Film Review: ‘I Still See You’
By Dennis Harvey
LOS ANGELES (Variety.com) – Everybody sees dead people in “I Still See You,” a slickly produced but none-too-scary thriller designed for that teen audience which prefers that its spooky Halloween fare involve cute guys of variable mortality fawning around a mildly misfit quirky-girl protagonist. If that sounds kinda “Twilight,” you’ve got that right — the source material is a standalone novel by YA specialist Daniel Waters, whose “Generation Dead” series more or less substituted zombies for vampires in a similar supernatural teen romance saga.
Here, we have live boys and ghost boys alike fluttering around the suburban Goth flame of Bella Thorne in a movie that will no doubt play best to the book’s fans.
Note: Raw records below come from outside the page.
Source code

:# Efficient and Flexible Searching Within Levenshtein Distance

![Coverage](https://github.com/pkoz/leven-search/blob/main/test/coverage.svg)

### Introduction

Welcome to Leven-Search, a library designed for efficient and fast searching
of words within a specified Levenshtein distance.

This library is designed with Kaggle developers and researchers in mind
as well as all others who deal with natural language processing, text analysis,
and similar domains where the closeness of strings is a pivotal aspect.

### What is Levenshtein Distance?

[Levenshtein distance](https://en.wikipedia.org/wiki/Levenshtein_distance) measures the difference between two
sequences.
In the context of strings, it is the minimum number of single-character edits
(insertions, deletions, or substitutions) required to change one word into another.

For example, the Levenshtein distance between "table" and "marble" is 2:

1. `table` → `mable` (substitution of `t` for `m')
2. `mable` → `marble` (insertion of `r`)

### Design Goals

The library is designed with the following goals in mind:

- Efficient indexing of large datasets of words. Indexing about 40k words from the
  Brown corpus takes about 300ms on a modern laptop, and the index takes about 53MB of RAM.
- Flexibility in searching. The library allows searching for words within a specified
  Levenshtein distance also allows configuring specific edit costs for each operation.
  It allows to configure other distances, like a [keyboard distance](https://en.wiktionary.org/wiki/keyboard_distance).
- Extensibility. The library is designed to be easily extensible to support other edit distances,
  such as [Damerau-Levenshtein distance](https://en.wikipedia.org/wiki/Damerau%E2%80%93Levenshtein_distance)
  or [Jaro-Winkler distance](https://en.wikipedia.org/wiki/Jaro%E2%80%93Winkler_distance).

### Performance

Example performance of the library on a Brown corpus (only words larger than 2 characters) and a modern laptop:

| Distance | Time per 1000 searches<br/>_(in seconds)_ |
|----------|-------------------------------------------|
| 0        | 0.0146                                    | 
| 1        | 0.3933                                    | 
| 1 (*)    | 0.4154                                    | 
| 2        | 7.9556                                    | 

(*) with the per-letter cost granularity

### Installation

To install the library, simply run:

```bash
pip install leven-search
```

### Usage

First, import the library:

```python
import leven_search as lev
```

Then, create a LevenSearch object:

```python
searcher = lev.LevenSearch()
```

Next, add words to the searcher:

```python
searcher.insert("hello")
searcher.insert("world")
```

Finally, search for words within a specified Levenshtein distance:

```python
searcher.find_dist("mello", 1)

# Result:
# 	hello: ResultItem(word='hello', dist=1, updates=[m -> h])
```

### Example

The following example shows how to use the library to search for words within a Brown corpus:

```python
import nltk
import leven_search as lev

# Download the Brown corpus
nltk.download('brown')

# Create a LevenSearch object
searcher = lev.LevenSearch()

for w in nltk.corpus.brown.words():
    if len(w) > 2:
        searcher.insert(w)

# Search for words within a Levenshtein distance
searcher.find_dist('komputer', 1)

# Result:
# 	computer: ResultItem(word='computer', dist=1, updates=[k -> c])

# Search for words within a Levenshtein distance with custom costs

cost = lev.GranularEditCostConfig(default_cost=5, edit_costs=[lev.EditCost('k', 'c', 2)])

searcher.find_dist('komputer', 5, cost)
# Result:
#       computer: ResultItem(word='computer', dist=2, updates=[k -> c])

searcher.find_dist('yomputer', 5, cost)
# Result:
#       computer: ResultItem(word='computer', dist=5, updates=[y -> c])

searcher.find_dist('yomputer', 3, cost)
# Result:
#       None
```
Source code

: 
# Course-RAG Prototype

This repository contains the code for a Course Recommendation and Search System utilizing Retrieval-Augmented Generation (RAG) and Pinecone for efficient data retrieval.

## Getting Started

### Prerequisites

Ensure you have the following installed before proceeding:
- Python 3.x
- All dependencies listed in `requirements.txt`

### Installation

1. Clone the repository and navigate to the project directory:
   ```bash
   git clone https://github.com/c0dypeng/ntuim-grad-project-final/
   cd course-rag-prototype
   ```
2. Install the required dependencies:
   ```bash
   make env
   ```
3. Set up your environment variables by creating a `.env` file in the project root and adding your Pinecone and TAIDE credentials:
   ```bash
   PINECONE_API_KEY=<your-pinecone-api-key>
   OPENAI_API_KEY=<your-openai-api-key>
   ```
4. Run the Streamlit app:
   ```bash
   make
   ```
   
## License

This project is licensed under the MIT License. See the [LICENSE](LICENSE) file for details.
Newcomers will find this adapted tale’s fantasy logic arbitrary, its plot convoluted, and the sum effect wildly unconvincing without being nearly so fun. Still, it’s given a suitably gauzy feel by director Scott Speer (“Midnight Sun,” “Step Up Revolution”) that will appeal to the target demo. They’ll access it primarily via home formats; Lionsgate opened the film today on just 11 U.S. screens.
The premise is that a decade ago, an “energy wave” triggered by some murky government experiment gone wrong in Chicago killed a couple million people. That aside, its effects were minimal — with the exception that now the living can see “remnants,” specters of the deceased. They appear disconcertingly real, yet disappear after a few moments of repeating random old behavior on a short “loop.” These “projections of the past” aren’t sentient beings, have no physical substance, and can’t be interacted with. Still, they make “the whole world a haunted house.”
High schooler Veronica, aka Ronnie (Thorne), is actually reassured by the brief sight of her late, beloved father at the breakfast table each morning, though her mother (Amy Price-Francis) finds the phenom ghoulish. It’s considerably more worrying when Ronnie steps from the shower to be confronted by an unfamiliar ghost — a ripped youth (Thomas Elms) in tight Calvins and nothing else who writes “RUN” in the steam on her bathroom mirror. This breach in normal “rem” protocol prompts our heroine to befriend classmate Kirk (Richard Harmon), who’s considered weird for being “obsessed” with the apparitions.
Their sleuthing leads to the unpleasant suspicion that Ronnie may be getting stalked by a serial killer — living, dead, or somewhere in-between — whose prior victims were all born on her unusual birthday of Feb. 29. Eventually they make an expedition into the “No-Go Zone” of the “Event’s” ghost-cluttered epicenter, where they encounter the scientist responsible for the disaster (Louis Herthum).
Also turning out to be key to the mystery is their teacher Mr. Bittner (Dermot Mulroney), an overly chummy type who seems to routinely invite lone students over to his house — one of the more prosaic implausibilities (in this day and age) in a script that has quite a number of them. (Another whopper occurs when Ronnie, in acute distress, flees right past several neighbors’ houses without yelling for help, instead heading toward a dark wood where her pursuer can attack her in privacy.)
With its sexy ghost-menace, de rigueur quirky-boy pal, vaguely flirtatious handsome teacher, and even adoring dad (Shaun Benson) in flashbacks, much of “I Still See You” seems rigged to provide Ronnie with a full array of male suitors. (Given a Bettie Page-style black wig and emphatic makeup for the role, Thorne also looks awfully glam and mature for an alleged 16-year-old.)
Director Speer has made something of a specialty of teen-friendly subjects on the big and small screen. His music-video roots grow a little too obvious at times here in images of princessy Gothicism (girls running slo-mo in diaphanous white gowns, etc.), not to mention a watery climax that’s part mermaid fantasy, part “What Lies Beneath” knockoff.
None of this will be very persuasive to those disinclined to buy into the general swooniness. Jason Fuchs’ screenplay piles on too much unconvincing explication late in the game, no doubt channeling elements that played better in the book. Though sequences like the “No-Go Zone” or an interrupted high school basketball game are impressively scaled, they tend to fall flat in suspense terms — maximizing tension and frights isn’t Speer’s strong suit. Decorous teen romanticism is more his thing. That does not extend, however, to getting particularly inspired work from his youthful leads. Still, with its wintry Midwestern setting (shot in Manitoba, actually) and decently moody, glossy design contributions, “I Still See You” has a certain snow-globe dark fairy tale allure that could resonate among younger viewers.